● **What is required**:
Output each entry in full so that the result matches the data exactly.

Saved entries:
----------------

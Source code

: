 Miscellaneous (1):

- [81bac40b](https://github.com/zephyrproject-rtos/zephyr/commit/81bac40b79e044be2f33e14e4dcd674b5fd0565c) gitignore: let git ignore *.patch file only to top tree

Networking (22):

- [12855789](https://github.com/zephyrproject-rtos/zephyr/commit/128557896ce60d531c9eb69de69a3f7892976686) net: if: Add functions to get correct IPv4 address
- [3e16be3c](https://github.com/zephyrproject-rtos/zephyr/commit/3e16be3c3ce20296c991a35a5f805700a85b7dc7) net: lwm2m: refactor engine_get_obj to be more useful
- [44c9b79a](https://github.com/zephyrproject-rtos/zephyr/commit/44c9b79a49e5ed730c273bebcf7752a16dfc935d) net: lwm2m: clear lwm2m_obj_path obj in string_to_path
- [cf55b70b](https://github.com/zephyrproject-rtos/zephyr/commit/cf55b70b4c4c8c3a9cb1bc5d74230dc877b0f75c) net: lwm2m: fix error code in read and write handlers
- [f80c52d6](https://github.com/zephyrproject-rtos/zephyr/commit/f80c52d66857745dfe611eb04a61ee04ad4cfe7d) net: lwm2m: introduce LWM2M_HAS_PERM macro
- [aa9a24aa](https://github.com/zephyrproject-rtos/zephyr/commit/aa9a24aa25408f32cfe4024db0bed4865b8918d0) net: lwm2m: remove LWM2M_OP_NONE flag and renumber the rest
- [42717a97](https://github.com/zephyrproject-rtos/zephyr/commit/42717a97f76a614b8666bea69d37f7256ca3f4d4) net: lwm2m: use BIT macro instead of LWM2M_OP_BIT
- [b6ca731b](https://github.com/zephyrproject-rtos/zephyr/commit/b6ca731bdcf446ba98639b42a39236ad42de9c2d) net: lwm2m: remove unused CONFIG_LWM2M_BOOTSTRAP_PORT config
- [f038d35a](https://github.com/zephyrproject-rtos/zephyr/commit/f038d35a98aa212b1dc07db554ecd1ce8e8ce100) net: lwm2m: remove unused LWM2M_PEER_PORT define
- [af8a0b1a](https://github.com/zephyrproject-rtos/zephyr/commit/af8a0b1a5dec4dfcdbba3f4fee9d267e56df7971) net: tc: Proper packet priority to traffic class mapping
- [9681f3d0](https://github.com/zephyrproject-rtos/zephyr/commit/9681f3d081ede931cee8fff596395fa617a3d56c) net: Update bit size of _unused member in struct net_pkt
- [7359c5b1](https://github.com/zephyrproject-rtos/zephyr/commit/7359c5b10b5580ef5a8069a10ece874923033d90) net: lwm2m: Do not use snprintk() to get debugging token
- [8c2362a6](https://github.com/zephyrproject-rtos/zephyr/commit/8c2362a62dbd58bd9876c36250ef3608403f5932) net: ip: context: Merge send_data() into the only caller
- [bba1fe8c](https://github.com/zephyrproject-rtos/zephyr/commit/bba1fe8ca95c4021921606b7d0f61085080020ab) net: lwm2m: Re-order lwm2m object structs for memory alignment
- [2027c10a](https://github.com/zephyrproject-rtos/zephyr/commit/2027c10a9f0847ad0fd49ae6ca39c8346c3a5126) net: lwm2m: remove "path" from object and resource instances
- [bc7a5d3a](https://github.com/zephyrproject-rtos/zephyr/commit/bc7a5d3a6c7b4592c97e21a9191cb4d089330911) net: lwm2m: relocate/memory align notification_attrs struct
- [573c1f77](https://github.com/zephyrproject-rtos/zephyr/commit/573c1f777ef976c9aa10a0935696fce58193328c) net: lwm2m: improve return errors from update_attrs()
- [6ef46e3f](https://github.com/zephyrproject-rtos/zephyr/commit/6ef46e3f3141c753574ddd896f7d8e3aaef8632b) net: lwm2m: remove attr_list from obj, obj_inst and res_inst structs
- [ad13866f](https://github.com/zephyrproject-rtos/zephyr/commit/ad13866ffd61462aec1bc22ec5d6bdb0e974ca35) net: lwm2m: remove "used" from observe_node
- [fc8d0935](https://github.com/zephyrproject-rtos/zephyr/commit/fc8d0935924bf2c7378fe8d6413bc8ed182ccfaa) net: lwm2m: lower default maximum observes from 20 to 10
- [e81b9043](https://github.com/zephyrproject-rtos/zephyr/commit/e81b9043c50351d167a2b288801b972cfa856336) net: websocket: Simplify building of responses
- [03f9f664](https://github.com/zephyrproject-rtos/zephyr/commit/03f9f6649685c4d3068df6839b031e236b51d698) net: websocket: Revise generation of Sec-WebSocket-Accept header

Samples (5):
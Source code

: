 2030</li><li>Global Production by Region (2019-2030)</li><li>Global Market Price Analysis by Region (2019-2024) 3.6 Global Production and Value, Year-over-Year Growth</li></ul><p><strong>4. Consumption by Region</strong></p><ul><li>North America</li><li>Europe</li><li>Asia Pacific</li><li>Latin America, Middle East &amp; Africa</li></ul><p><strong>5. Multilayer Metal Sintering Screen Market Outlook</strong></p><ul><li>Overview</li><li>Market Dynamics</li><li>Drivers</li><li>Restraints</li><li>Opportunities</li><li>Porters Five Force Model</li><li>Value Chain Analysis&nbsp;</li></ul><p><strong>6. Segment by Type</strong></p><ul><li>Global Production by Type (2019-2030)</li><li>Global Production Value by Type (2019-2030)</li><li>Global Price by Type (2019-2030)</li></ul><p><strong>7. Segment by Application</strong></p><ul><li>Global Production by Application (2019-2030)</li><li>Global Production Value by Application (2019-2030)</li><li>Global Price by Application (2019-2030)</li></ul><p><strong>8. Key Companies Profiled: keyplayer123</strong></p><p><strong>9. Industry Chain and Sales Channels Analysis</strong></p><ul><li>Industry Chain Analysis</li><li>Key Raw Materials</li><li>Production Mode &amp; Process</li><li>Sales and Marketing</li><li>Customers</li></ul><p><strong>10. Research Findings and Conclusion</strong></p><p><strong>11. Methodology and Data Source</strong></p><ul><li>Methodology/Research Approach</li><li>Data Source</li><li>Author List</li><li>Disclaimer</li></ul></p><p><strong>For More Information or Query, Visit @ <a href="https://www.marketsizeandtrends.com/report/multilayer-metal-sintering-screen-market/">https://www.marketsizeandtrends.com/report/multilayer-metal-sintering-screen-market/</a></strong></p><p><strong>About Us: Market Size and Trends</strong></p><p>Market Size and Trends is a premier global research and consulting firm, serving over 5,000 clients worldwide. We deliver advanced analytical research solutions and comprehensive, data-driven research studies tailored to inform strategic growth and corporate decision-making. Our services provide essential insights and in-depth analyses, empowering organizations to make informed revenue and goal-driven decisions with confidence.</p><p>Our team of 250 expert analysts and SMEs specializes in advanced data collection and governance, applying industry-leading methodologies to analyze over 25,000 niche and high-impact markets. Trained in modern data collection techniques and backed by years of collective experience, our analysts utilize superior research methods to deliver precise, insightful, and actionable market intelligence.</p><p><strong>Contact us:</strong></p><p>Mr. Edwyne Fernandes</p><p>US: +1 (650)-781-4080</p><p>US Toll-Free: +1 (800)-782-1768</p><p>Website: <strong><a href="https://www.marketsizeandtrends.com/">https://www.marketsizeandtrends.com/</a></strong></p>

----------------

● **Result for this task**:
Source code

: Miscellaneous (1):

- [81bac40b](https://github.com/zephyrproject-rtos/zephyr/commit/81bac40b79e044be2f33e14e4dcd674b5fd0565c) gitignore: let git ignore *.patch file only to top tree

Networking (22):

- [12855789](https://github.com/zephyrproject-rtos/zephyr/commit/128557896ce60d531c9eb69de69a3f7892976686) net: if: Add functions to get correct IPv4 address
- [3e16be3c](https://github.com/zephyrproject-rtos/zephyr/commit/3e16be3c3ce20296c991a35a5f805700a85b7dc7) net: lwm2m: refactor engine_get_obj to be more useful
- [44c9b79a](https://github.com/zephyrproject-rtos/zephyr/commit/44c9b79a49e5ed730c273bebcf7752a16dfc935d) net: lwm2m: clear lwm2m_obj_path obj in string_to_path
- [cf55b70b](https://github.com/zephyrproject-rtos/zephyr/commit/cf55b70b4c4c8c3a9cb1bc5d74230dc877b0f75c) net: lwm2m: fix error code in read and write handlers
- [f80c52d6](https://github.com/zephyrproject-rtos/zephyr/commit/f80c52d66857745dfe611eb04a61ee04ad4cfe7d) net: lwm2m: introduce LWM2M_HAS_PERM macro
- [aa9a24aa](https://github.com/zephyrproject-rtos/zephyr/commit/aa9a24aa25408f32cfe4024db0bed4865b8918d0) net: lwm2m: remove LWM2M_OP_NONE flag and renumber the rest
- [42717a97](https://github.com/zephyrproject-rtos/zephyr/commit/42717a97f76a614b8666bea69d37f7256ca3f4d4) net: lwm2m: use BIT macro instead of LWM2M_OP_BIT
- [b6ca731b](https://github.com/zephyrproject-rtos/zephyr/commit/b6ca731bdcf446ba98639b42a39236ad42de9c2d) net: lwm2m: remove unused CONFIG_LWM2M_BOOTSTRAP_PORT config
- [f038d35a](https://github.com/zephyrproject-rtos/zephyr/commit/f038d35a98aa212b1dc07db554ecd1ce8e8ce100) net: lwm2m: remove unused LWM2M_PEER_PORT define
- [af8a0b1a](https://github.com/zephyrproject-rtos/zephyr/commit/af8a0b1a5dec4dfcdbba3f4fee9d267e56df7971) net: tc: Proper packet priority to traffic class mapping
- [9681f3d0](https://github.com/zephyrproject-rtos/zephyr/commit/9681f3d081ede931cee8fff596395fa617a3d56c) net: Update bit size of _unused member in struct net_pkt
- [7359c5b1](https://github.com/zephyrproject-rtos/zephyr/commit/7359c5b10b5580ef5a8069a10ece874923033d90) net: lwm2m: Do not use snprintk() to get debugging token
- [8c2362a6](https://github.com/zephyrproject-rtos/zephyr/commit/8c2362a62dbd58bd9876c36250ef3608403f5932) net: ip: context: Merge send_data() into the only caller
- [bba1fe8c](https://github.com/zephyrproject-rtos/zephyr/commit/bba1fe8ca95c4021921606b7d0f61085080020ab) net: lwm2m: Re-order lwm2m object structs for memory alignment
- [2027c10a](https://github.com/zephyrproject-rtos/zephyr/commit/2027c10a9f0847ad0fd49ae6ca39c8346c3a5126) net: lwm2m: remove "path" from object and resource instances
- [bc7a5d3a](https://github.com/zephyrproject-rtos/zephyr/commit/bc7a5d3a6c7b4592c97e21a9191cb4d089330911) net: lwm2m: relocate/memory align notification_attrs struct
- [573c1f77](https://github.com/zephyrproject-rtos/zephyr/commit/573c1f777ef976c9aa10a0935696fce58193328c) net: lwm2m: improve return errors from update_attrs()
- [6ef46e3f](https://github.com/zephyrproject-rtos/zephyr/commit/6ef46e3f3141c753574ddd896f7d8e3aaef8632b) net: lwm2m: remove attr_list from obj, obj_inst and res_inst structs
- [ad13866f](https://github.com/zephyrproject-rtos/zephyr/commit/ad13866ffd61462aec1bc22ec5d6bdb0e974ca35) net: lwm2m: remove "used" from observe_node
- [fc8d0935](https://github.com/zephyrproject-rtos/zephyr/commit/fc8d0935924bf2c7378fe8d6413bc8ed182ccfaa) net: lwm2m: lower default maximum observes from 20 to 10
- [e81b9043](https://github.com/zephyrproject-rtos/zephyr/commit/e81b9043c50351d167a2b288801b972cfa856336) net: websocket: Simplify building of responses
- [03f9f664](https://github.com/zephyrproject-rtos/zephyr/commit/03f9f6649685c4d3068df6839b031e236b51d698) net: websocket: Revise generation of Sec-WebSocket-Accept header

Samples (5):
Source code

: 2030</li><li>Global Production by Region (2019-2030)</li><li>Global Market Price Analysis by Region (2019-2024) 3.6 Global Production and Value, Year-over-Year Growth</li></ul><p><strong>4. Consumption by Region</strong></p><ul><li>North America</li><li>Europe</li><li>Asia Pacific</li><li>Latin America, Middle East &amp; Africa</li></ul><p><strong>5. Multilayer Metal Sintering Screen Market Outlook</strong></p><ul><li>Overview</li><li>Market Dynamics</li><li>Drivers</li><li>Restraints</li><li>Opportunities</li><li>Porters Five Force Model</li><li>Value Chain Analysis&nbsp;</li></ul><p><strong>6. Segment by Type</strong></p><ul><li>Global Production by Type (2019-2030)</li><li>Global Production Value by Type (2019-2030)</li><li>Global Price by Type (2019-2030)</li></ul><p><strong>7. Segment by Application</strong></p><ul><li>Global Production by Application (2019-2030)</li><li>Global Production Value by Application (2019-2030)</li><li>Global Price by Application (2019-2030)</li></ul><p><strong>8. Key Companies Profiled: keyplayer123</strong></p><p><strong>9. Industry Chain and Sales Channels Analysis</strong></p><ul><li>Industry Chain Analysis</li><li>Key Raw Materials</li><li>Production Mode &amp; Process</li><li>Sales and Marketing</li><li>Customers</li></ul><p><strong>10. Research Findings and Conclusion</strong></p><p><strong>11. Methodology and Data Source</strong></p><ul><li>Methodology/Research Approach</li><li>Data Source</li><li>Author List</li><li>Disclaimer</li></ul></p><p><strong>For More Information or Query, Visit @ <a href="https://www.marketsizeandtrends.com/report/multilayer-metal-sintering-screen-market/">https://www.marketsizeandtrends.com/report/multilayer-metal-sintering-screen-market/</a></strong></p><p><strong>About Us: Market Size and Trends</strong></p><p>Market Size and Trends is a premier global research and consulting firm, serving over 5,000 clients worldwide. We deliver advanced analytical research solutions and comprehensive, data-driven research studies tailored to inform strategic growth and corporate decision-making. Our services provide essential insights and in-depth analyses, empowering organizations to make informed revenue and goal-driven decisions with confidence.</p><p>Our team of 250 expert analysts and SMEs specializes in advanced data collection and governance, applying industry-leading methodologies to analyze over 25,000 niche and high-impact markets. Trained in modern data collection techniques and backed by years of collective experience, our analysts utilize superior research methods to deliver precise, insightful, and actionable market intelligence.</p><p><strong>Contact us:</strong></p><p>Mr. Edwyne Fernandes</p><p>US: +1 (650)-781-4080</p><p>US Toll-Free: +1 (800)-782-1768</p><p>Website: <strong><a href="https://www.marketsizeandtrends.com/">https://www.marketsizeandtrends.com/</a></strong></p>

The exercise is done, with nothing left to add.